# [What this task involves]
Look through the entries for the string "inplace", and copy each line that holds it.

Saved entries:
══════

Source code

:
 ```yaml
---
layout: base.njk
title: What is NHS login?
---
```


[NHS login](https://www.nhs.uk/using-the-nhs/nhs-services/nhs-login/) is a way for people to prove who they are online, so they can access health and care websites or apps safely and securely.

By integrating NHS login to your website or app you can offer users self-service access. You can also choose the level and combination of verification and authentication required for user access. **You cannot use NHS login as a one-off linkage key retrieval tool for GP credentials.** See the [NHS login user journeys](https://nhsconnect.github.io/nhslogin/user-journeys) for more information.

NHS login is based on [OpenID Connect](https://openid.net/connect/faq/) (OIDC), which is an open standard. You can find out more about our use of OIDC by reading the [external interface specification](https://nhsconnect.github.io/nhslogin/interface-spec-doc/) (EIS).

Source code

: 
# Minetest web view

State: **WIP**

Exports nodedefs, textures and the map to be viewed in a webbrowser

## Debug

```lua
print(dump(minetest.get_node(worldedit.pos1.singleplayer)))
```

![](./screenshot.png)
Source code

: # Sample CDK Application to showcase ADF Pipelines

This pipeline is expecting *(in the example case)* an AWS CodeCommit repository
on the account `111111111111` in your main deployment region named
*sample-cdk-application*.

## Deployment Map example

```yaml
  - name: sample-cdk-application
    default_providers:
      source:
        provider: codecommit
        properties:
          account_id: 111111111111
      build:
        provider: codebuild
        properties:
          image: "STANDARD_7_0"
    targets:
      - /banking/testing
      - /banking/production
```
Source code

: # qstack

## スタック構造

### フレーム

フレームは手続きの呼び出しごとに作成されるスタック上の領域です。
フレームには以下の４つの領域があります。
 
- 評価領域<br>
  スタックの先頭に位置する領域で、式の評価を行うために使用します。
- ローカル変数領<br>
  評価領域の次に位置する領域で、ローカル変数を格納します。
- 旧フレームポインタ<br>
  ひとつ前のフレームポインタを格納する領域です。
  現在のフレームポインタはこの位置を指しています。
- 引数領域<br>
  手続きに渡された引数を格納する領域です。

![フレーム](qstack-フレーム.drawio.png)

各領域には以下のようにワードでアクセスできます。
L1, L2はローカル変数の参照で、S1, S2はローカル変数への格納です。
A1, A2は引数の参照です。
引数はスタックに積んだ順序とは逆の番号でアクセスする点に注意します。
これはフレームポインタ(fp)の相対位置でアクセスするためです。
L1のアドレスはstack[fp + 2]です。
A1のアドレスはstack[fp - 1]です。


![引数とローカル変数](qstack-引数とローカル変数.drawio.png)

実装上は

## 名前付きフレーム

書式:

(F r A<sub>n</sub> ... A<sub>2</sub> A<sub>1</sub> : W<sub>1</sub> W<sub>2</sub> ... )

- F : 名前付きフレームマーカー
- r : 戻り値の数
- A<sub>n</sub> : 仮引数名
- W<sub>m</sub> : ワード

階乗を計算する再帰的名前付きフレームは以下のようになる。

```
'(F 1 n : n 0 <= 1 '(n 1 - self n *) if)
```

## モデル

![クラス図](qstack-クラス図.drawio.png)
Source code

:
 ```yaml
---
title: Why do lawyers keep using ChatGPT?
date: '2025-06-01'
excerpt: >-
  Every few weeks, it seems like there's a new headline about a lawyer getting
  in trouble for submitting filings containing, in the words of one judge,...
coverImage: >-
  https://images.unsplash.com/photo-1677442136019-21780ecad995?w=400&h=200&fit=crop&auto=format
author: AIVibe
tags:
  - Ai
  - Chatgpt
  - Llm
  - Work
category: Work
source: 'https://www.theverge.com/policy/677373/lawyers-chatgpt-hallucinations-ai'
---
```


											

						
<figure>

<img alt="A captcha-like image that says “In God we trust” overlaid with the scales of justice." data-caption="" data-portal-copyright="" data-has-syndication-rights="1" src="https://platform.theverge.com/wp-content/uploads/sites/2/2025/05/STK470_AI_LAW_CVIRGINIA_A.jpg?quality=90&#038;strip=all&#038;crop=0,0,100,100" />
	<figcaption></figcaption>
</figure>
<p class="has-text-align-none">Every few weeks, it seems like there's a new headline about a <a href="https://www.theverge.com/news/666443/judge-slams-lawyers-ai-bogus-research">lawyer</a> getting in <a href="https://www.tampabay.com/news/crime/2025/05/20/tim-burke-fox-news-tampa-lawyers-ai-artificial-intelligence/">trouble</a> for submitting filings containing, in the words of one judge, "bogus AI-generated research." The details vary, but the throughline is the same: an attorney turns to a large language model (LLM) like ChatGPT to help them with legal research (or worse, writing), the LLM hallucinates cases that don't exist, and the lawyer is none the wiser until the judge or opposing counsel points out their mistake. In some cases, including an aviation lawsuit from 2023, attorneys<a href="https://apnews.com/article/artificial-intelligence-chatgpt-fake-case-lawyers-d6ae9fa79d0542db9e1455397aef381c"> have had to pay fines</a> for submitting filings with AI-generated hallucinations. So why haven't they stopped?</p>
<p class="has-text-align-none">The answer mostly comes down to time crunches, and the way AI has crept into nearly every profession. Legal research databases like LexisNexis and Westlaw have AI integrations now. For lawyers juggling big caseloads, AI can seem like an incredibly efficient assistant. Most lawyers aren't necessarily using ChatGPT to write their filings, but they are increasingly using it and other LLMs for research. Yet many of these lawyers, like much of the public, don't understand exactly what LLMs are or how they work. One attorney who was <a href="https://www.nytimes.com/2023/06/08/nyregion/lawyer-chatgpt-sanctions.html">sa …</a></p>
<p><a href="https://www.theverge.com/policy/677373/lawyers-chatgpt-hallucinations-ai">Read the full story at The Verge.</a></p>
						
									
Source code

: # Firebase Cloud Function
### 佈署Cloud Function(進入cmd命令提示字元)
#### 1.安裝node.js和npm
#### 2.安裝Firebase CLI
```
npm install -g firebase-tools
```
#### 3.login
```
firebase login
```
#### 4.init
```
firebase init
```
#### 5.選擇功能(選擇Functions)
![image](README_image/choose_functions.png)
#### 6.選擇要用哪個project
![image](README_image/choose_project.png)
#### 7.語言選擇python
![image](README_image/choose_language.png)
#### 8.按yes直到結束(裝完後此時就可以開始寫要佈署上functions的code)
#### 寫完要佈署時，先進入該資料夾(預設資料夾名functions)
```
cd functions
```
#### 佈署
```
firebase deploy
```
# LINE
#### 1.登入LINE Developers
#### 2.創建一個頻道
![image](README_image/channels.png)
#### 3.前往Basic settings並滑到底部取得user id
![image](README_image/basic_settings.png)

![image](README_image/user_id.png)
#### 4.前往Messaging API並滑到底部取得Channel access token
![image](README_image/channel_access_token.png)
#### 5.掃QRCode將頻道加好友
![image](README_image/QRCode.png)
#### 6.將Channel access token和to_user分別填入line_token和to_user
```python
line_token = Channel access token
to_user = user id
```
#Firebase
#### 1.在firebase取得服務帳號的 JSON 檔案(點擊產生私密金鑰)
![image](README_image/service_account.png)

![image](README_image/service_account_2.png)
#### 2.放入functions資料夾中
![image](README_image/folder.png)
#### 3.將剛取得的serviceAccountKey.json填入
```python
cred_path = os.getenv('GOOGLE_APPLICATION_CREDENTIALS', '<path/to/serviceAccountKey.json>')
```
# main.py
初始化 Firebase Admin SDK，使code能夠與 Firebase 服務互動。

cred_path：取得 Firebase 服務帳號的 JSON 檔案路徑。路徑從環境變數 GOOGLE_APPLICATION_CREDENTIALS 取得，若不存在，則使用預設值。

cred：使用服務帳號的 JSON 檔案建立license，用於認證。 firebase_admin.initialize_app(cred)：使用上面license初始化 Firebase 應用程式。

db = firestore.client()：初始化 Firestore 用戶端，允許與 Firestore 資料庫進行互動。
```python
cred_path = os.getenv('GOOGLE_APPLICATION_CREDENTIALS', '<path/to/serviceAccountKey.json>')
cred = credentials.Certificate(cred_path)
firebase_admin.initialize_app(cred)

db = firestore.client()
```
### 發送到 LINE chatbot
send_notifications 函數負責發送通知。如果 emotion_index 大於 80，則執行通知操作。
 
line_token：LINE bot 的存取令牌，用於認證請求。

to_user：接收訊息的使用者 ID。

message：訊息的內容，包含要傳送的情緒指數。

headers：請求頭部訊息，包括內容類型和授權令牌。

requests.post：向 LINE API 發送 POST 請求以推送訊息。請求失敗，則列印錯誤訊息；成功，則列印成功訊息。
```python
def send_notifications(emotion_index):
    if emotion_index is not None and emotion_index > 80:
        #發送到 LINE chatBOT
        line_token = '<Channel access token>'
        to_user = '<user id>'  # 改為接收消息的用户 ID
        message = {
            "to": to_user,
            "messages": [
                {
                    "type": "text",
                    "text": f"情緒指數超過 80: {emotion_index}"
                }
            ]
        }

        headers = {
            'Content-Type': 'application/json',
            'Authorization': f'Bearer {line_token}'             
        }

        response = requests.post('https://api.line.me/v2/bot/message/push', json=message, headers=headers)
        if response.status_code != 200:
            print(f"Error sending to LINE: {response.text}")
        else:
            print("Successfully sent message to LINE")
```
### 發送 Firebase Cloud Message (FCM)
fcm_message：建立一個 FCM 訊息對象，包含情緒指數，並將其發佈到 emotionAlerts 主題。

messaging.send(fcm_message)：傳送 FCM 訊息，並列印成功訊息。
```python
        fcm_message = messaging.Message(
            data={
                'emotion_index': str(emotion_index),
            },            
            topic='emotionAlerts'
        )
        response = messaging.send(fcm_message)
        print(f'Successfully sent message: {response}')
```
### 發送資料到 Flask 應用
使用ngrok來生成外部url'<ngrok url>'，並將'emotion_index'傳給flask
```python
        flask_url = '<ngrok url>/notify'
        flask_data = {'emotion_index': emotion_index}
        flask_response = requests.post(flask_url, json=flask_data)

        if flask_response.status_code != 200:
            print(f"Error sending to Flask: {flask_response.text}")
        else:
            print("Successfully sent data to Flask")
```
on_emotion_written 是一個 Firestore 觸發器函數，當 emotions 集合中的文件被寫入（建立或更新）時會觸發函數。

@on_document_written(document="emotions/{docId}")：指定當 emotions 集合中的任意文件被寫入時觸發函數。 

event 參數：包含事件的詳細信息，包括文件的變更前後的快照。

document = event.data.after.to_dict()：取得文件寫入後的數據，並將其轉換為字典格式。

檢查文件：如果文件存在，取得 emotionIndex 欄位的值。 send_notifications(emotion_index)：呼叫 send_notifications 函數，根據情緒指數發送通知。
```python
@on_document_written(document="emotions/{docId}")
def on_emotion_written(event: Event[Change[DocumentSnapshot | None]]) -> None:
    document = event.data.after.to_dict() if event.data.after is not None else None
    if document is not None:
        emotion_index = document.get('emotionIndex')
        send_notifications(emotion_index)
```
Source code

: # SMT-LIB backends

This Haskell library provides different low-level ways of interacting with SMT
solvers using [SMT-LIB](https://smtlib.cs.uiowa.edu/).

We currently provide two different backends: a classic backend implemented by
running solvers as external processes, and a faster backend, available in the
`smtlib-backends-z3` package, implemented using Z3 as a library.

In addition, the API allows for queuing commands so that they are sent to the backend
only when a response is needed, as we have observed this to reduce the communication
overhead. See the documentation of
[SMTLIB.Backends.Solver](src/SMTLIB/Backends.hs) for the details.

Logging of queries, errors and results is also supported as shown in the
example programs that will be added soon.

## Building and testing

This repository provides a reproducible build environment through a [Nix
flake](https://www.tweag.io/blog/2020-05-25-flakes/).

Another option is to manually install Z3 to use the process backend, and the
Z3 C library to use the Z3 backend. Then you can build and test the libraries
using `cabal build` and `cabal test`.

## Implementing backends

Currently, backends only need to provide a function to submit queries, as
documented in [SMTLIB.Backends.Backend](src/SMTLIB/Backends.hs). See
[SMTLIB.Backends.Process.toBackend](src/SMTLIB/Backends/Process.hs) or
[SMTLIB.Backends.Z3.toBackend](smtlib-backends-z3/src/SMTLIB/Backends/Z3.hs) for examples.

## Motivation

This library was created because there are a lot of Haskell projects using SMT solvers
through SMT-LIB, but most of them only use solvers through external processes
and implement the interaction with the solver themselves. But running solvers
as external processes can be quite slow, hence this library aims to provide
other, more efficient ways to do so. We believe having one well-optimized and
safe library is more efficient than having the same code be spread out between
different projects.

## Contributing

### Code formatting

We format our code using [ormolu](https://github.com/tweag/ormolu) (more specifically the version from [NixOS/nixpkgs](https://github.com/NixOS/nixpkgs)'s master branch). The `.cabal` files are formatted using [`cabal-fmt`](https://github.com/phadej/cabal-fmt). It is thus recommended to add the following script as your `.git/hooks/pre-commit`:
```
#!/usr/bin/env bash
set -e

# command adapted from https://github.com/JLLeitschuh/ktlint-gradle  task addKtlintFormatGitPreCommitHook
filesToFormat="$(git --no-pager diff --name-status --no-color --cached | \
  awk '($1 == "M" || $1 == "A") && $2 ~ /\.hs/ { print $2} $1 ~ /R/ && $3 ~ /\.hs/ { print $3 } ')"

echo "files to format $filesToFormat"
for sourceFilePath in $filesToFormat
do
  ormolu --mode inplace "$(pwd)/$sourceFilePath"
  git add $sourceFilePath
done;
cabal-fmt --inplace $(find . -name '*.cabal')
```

══════

# [Result of the exercise]
  ormolu --mode inplace "$(pwd)/$sourceFilePath"
cabal-fmt --inplace $(find . -name '*.cabal')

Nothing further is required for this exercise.